- **TASK**: The answer must reproduce every record exactly, with all pictures omitted.

- **Collected data**:
□ □ □ □ □ □ □

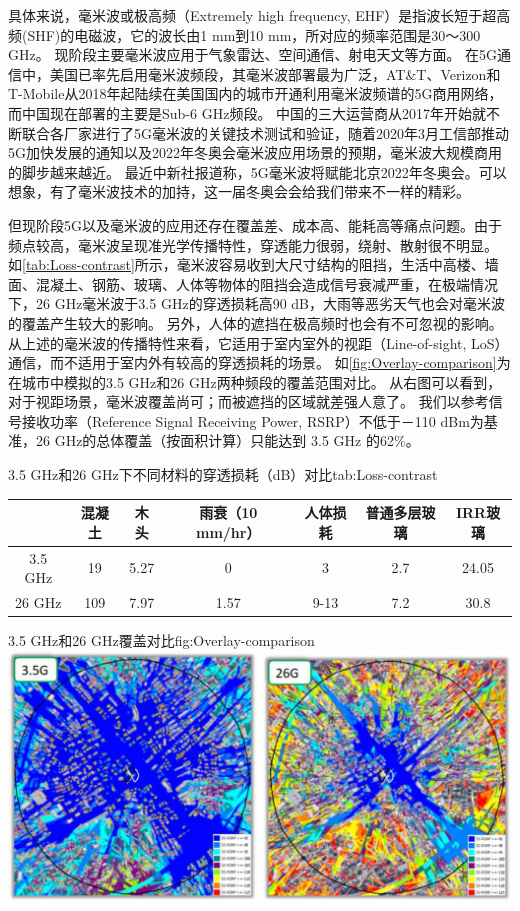 \documentclass[supercite]{HustGraduPaper}
\begin{document}
具体来说，毫米波或极高频（Extremely high frequency, EHF）是指波长短于超高频(SHF)的电磁波，它的波长由1 mm到10 mm，所对应的频率范围是30～300 GHz\cite{enwiki:1021979549}。
现阶段主要毫米波应用于气象雷达、空间通信、射电天文等方面。
在5G通信中，美国已率先启用毫米波频段，其毫米波部署最为广泛，AT\&T、Verizon和T-Mobile从2018年起陆续在美国国内的城市开通利用毫米波频谱的5G商用网络，而中国现在部署的主要是Sub-6 GHz频段\cite{ZTE2020}。
中国的三大运营商从2017年开始就不断联合各厂家进行了5G毫米波的关键技术测试和验证，随着2020年3月工信部推动5G加快发展的通知以及2022年冬奥会毫米波应用场景的预期，毫米波大规模商用的脚步越来越近\cite{ZTE2020}。
最近中新社报道称，5G毫米波将赋能北京2022年冬奥会。可以想象，有了毫米波技术的加持，这一届冬奥会会给我们带来不一样的精彩。

但现阶段5G以及毫米波的应用还存在覆盖差、成本高、能耗高等痛点问题。由于频点较高，毫米波呈现准光学传播特性，穿透能力很弱，绕射、散射很不明显。
如\autoref{tab:Loss-contrast}所示，毫米波容易收到大尺寸结构的阻挡，生活中高楼、墙面、混凝土、钢筋、玻璃、人体等物体的阻挡会造成信号衰减严重，在极端情况下，26 GHz毫米波于3.5 GHz的穿透损耗高90 dB，大雨等恶劣天气也会对毫米波的覆盖产生较大的影响\cite{8732419}。
另外，人体的遮挡在极高频时也会有不可忽视的影响。
从上述的毫米波的传播特性来看，它适用于室内室外的视距（Line-of-sight, LoS）通信，而不适用于室内外有较高的穿透损耗的场景。
如\autoref{fig:Overlay-comparison}为在城市中模拟的3.5 GHz和26 GHz两种频段的覆盖范围对比。
从右图可以看到，对于视距场景，毫米波覆盖尚可；而被遮挡的区域就差强人意了。
我们以参考信号接收功率（Reference Signal Receiving Power, RSRP）不低于－110 dBm为基准，26 GHz的总体覆盖（按面积计算）只能达到 3.5 GHz 的62\%\cite{ZTE2020}。

\begin{generaltab}{3.5 GHz和26 GHz下不同材料的穿透损耗（dB）对比\cite{ZTE2020}}{tab:Loss-contrast}
	\begin{tabular}{ccccccc}
		\toprule
		        & 混凝土 &  木头  & 雨衰（10 mm/hr） & 人体损耗 & 普通多层玻璃 & IRR玻璃 \\ \midrule
		3.5 GHz & 19  & 5.27 &      0       &  3   &  2.7   & 24.05 \\
		26 GHz  & 109 & 7.97 &     1.57     & 9-13 &  7.2   & 30.8  \\ \bottomrule
	\end{tabular}
\end{generaltab}

\begin{generalfig}[htb]{3.5 GHz和26 GHz覆盖对比\cite{ZTE2020}}{fig:Overlay-comparison}
	\includegraphics[width=0.8\linewidth]{Figures/Overlay-comparison.JPG}
\end{generalfig}
\end{document}
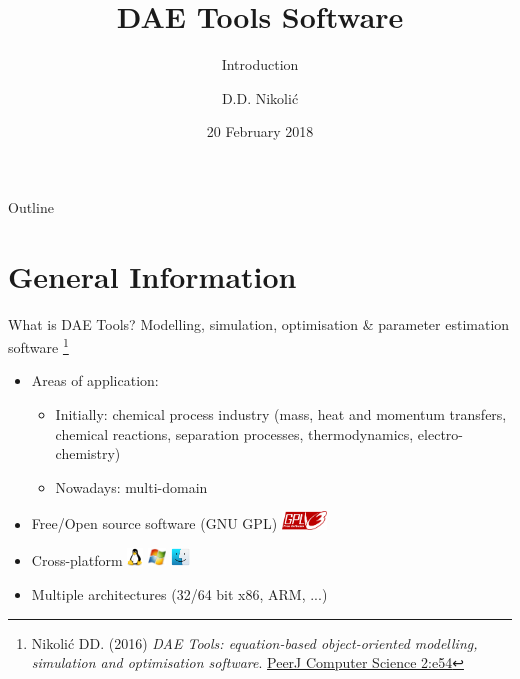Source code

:\documentclass[compress,newPxFont,sthlmFooter]{beamer}
\title{DAE Tools Software}
\subtitle{Introduction}
\author{D.D. Nikolić}
\institute
{
  DAE Tools Project, \url{http://www.daetools.com}
}
\date{20 February 2018}
\begin{document}
\maketitle

\begin{frame}{Outline}
\tableofcontents[sectionstyle=show, 
                 subsectionstyle=hide]
\end{frame} 

\section{General Information}

\begin{frame}{What is DAE Tools?} 
\alert{Modelling}, \alert{simulation}, \alert{optimisation} \& \alert{parameter estimation} software
\footnote{\tiny{Nikolić DD. (2016) \textit{DAE Tools: equation-based object-oriented modelling, simulation and optimisation software}.
          \href{https://doi.org/10.7717/peerj-cs.54}{PeerJ Computer Science 2:e54}}
         }

\begin{itemize}
  \item Areas of application:
    \begin{itemize}
      \item Initially: \alert{chemical process industry} (mass, heat and momentum transfers, chemical reactions, 
                                                          separation processes, thermodynamics, electro-chemistry)
      \item Nowadays: \alert{multi-domain}
    \end{itemize}
  \item \alert{Free/Open source software} (GNU GPL) \includegraphics[align=c,height=1.3em]{gnu_gpl3.png}
  \item \alert{Cross-platform} \includegraphics[align=c,height=1.3em]{linux.png} 
                               \includegraphics[align=c,height=1.3em]{windows.png} 
                               \includegraphics[align=c,height=1.3em]{macos.png}
  \item \alert{Multiple architectures} (32/64 bit x86, ARM, ...)
\end{itemize}
\end{frame}
\end{document}
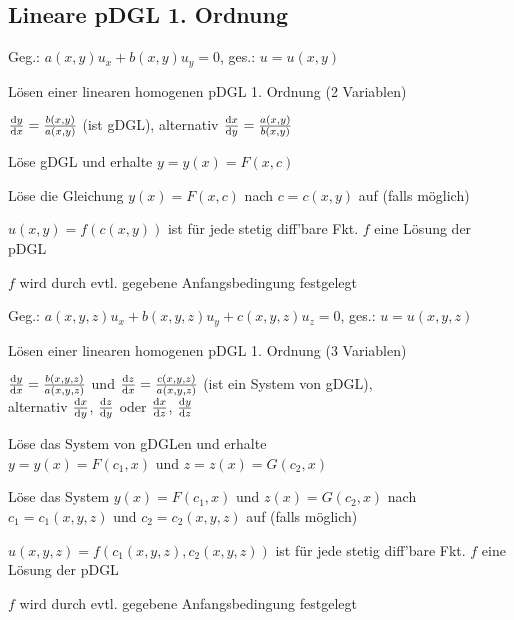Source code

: \documentclass[german,color,5pt]{latex4ei/latex4ei_fs}
\begin{document}
\begin{sectionbox}
	\subsection{Lineare pDGL 1. Ordnung}
	Geg.: $a(x,y)u_x+b(x,y)u_y=0$, ges.: $u=u(x,y)$
	\begin{cookbox}{Lösen einer linearen homogenen pDGL 1. Ordnung (2 Variablen)}
		\item $\frac{\diff y}{\diff x}=\frac{b(x,y)}{a(x,y)}$ (ist gDGL), alternativ $\frac{\diff x}{\diff y}=\frac{a(x,y)}{b(x,y)}$ 
		\item Löse gDGL und erhalte $y=y(x)=F(x,c) $
		\item Löse die Gleichung $y(x)=F(x,c)$ nach $c = c(x,y)$ auf (falls möglich)
		\item $u(x,y)=f(c(x,y))$ ist für jede stetig diff'bare Fkt. $f$ eine Lösung der pDGL
		\item $f$ wird durch evtl. gegebene Anfangsbedingung festgelegt
	\end{cookbox}
	\label{subsubsec:linpdgl}
	Geg.: $a(x,y,z)u_x+b(x,y,z)u_y+c(x,y,z)u_z=0$, ges.: $u=u(x,y,z)$
	\begin{cookbox}{Lösen einer linearen homogenen pDGL 1. Ordnung (3 Variablen)}
		\item $\frac{\diff y}{\diff x}=\frac{b(x,y,z)}{a(x,y,z)}$ und $\frac{\diff z}{\diff x}=\frac{c(x,y,z)}{a(x,y,z)}$ (ist ein System von gDGL), \\
			alternativ $\frac{\diff x}{\diff y}$, $\frac{\diff z}{\diff y}$ oder $\frac{\diff x}{\diff z}$, $\frac{\diff y}{\diff z}$
		\item Löse das System von gDGLen und erhalte \\$y=y(x)=F(c_{1},x) $ und $z=z(x)=G(c_{2},x) $
		\item Löse das System $y(x)=F(c_{1},x) $ und $z(x)=G(c_{2},x) $ nach $c_{1}=c_{1}(x,y,z) $ und $c_{2}=c_{2}(x,y,z) $ auf (falls möglich)
		\item $ u(x,y,z)=f(c_{1}(x,y,z),c_{2}(x,y,z))$ ist für jede stetig diff'bare Fkt. $f$ eine Lösung der pDGL
		\item $f $ wird durch evtl. gegebene Anfangsbedingung festgelegt
	\end{cookbox}
\end{sectionbox}
\end{document}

□ □ □ □ □ □ □

- **RESPONSE BOX**:
 \documentclass[supercite]{HustGraduPaper}
\begin{document}
具体来说，毫米波或极高频（Extremely high frequency, EHF）是指波长短于超高频(SHF)的电磁波，它的波长由1 mm到10 mm，所对应的频率范围是30～300 GHz\cite{enwiki:1021979549}。
现阶段主要毫米波应用于气象雷达、空间通信、射电天文等方面。
在5G通信中，美国已率先启用毫米波频段，其毫米波部署最为广泛，AT\&T、Verizon和T-Mobile从2018年起陆续在美国国内的城市开通利用毫米波频谱的5G商用网络，而中国现在部署的主要是Sub-6 GHz频段\cite{ZTE2020}。
中国的三大运营商从2017年开始就不断联合各厂家进行了5G毫米波的关键技术测试和验证，随着2020年3月工信部推动5G加快发展的通知以及2022年冬奥会毫米波应用场景的预期，毫米波大规模商用的脚步越来越近\cite{ZTE2020}。
最近中新社报道称，5G毫米波将赋能北京2022年冬奥会。可以想象，有了毫米波技术的加持，这一届冬奥会会给我们带来不一样的精彩。

但现阶段5G以及毫米波的应用还存在覆盖差、成本高、能耗高等痛点问题。由于频点较高，毫米波呈现准光学传播特性，穿透能力很弱，绕射、散射很不明显。
如\autoref{tab:Loss-contrast}所示，毫米波容易收到大尺寸结构的阻挡，生活中高楼、墙面、混凝土、钢筋、玻璃、人体等物体的阻挡会造成信号衰减严重，在极端情况下，26 GHz毫米波于3.5 GHz的穿透损耗高90 dB，大雨等恶劣天气也会对毫米波的覆盖产生较大的影响\cite{8732419}。
另外，人体的遮挡在极高频时也会有不可忽视的影响。
从上述的毫米波的传播特性来看，它适用于室内室外的视距（Line-of-sight, LoS）通信，而不适用于室内外有较高的穿透损耗的场景。
如\autoref{fig:Overlay-comparison}为在城市中模拟的3.5 GHz和26 GHz两种频段的覆盖范围对比。
从右图可以看到，对于视距场景，毫米波覆盖尚可；而被遮挡的区域就差强人意了。
我们以参考信号接收功率（Reference Signal Receiving Power, RSRP）不低于－110 dBm为基准，26 GHz的总体覆盖（按面积计算）只能达到 3.5 GHz 的62\%\cite{ZTE2020}。

\begin{generaltab}{3.5 GHz和26 GHz下不同材料的穿透损耗（dB）对比\cite{ZTE2020}}{tab:Loss-contrast}
	\begin{tabular}{ccccccc}
		\toprule
		        & 混凝土 &  木头  & 雨衰（10 mm/hr） & 人体损耗 & 普通多层玻璃 & IRR玻璃 \\ \midrule
		3.5 GHz & 19  & 5.27 &      0       &  3   &  2.7   & 24.05 \\
		26 GHz  & 109 & 7.97 &     1.57     & 9-13 &  7.2   & 30.8  \\ \bottomrule
	\end{tabular}
\end{generaltab}

\begin{generalfig}[htb]{3.5 GHz和26 GHz覆盖对比\cite{ZTE2020}}{fig:Overlay-comparison}
	\includegraphics[width=0.8\linewidth]{Figures/Overlay-comparison.JPG}
\end{generalfig}
\end{document}
Source code

:\documentclass[compress,newPxFont,sthlmFooter]{beamer}
\title{DAE Tools Software}
\subtitle{Introduction}
\author{D.D. Nikolić}
\institute
{
  DAE Tools Project, \url{http://www.daetools.com}
}
\date{20 February 2018}
\begin{document}
\maketitle

\begin{frame}{Outline}
\tableofcontents[sectionstyle=show, 
                 subsectionstyle=hide]
\end{frame} 

\section{General Information}

\begin{frame}{What is DAE Tools?} 
\alert{Modelling}, \alert{simulation}, \alert{optimisation} \& \alert{parameter estimation} software
\footnote{\tiny{Nikolić DD. (2016) \textit{DAE Tools: equation-based object-oriented modelling, simulation and optimisation software}.
          \href{https://doi.org/10.7717/peerj-cs.54}{PeerJ Computer Science 2:e54}}
         }

\begin{itemize}
  \item Areas of application:
    \begin{itemize}
      \item Initially: \alert{chemical process industry} (mass, heat and momentum transfers, chemical reactions, 
                                                          separation processes, thermodynamics, electro-chemistry)
      \item Nowadays: \alert{multi-domain}
    \end{itemize}
  \item \alert{Free/Open source software} (GNU GPL) \includegraphics[align=c,height=1.3em]{gnu_gpl3.png}
  \item \alert{Cross-platform} \includegraphics[align=c,height=1.3em]{linux.png} 
                               \includegraphics[align=c,height=1.3em]{windows.png} 
                               \includegraphics[align=c,height=1.3em]{macos.png}
  \item \alert{Multiple architectures} (32/64 bit x86, ARM, ...)
\end{itemize}
\end{frame}
\end{document}
Source code

: \documentclass[german,color,5pt]{latex4ei/latex4ei_fs}
\begin{document}
\begin{sectionbox}
	\subsection{Lineare pDGL 1. Ordnung}
	Geg.: $a(x,y)u_x+b(x,y)u_y=0$, ges.: $u=u(x,y)$
	\begin{cookbox}{Lösen einer linearen homogenen pDGL 1. Ordnung (2 Variablen)}
		\item $\frac{\diff y}{\diff x}=\frac{b(x,y)}{a(x,y)}$ (ist gDGL), alternativ $\frac{\diff x}{\diff y}=\frac{a(x,y)}{b(x,y)}$ 
		\item Löse gDGL und erhalte $y=y(x)=F(x,c) $
		\item Löse die Gleichung $y(x)=F(x,c)$ nach $c = c(x,y)$ auf (falls möglich)
		\item $u(x,y)=f(c(x,y))$ ist für jede stetig diff'bare Fkt. $f$ eine Lösung der pDGL
		\item $f$ wird durch evtl. gegebene Anfangsbedingung festgelegt
	\end{cookbox}
	\label{subsubsec:linpdgl}
	Geg.: $a(x,y,z)u_x+b(x,y,z)u_y+c(x,y,z)u_z=0$, ges.: $u=u(x,y,z)$
	\begin{cookbox}{Lösen einer linearen homogenen pDGL 1. Ordnung (3 Variablen)}
		\item $\frac{\diff y}{\diff x}=\frac{b(x,y,z)}{a(x,y,z)}$ und $\frac{\diff z}{\diff x}=\frac{c(x,y,z)}{a(x,y,z)}$ (ist ein System von gDGL), \\
			alternativ $\frac{\diff x}{\diff y}$, $\frac{\diff z}{\diff y}$ oder $\frac{\diff x}{\diff z}$, $\frac{\diff y}{\diff z}$
		\item Löse das System von gDGLen und erhalte \\$y=y(x)=F(c_{1},x) $ und $z=z(x)=G(c_{2},x) $
		\item Löse das System $y(x)=F(c_{1},x) $ und $z(x)=G(c_{2},x) $ nach $c_{1}=c_{1}(x,y,z) $ und $c_{2}=c_{2}(x,y,z) $ auf (falls möglich)
		\item $ u(x,y,z)=f(c_{1}(x,y,z),c_{2}(x,y,z))$ ist für jede stetig diff'bare Fkt. $f$ eine Lösung der pDGL
		\item $f $ wird durch evtl. gegebene Anfangsbedingung festgelegt
	\end{cookbox}
\end{sectionbox}
\end{document}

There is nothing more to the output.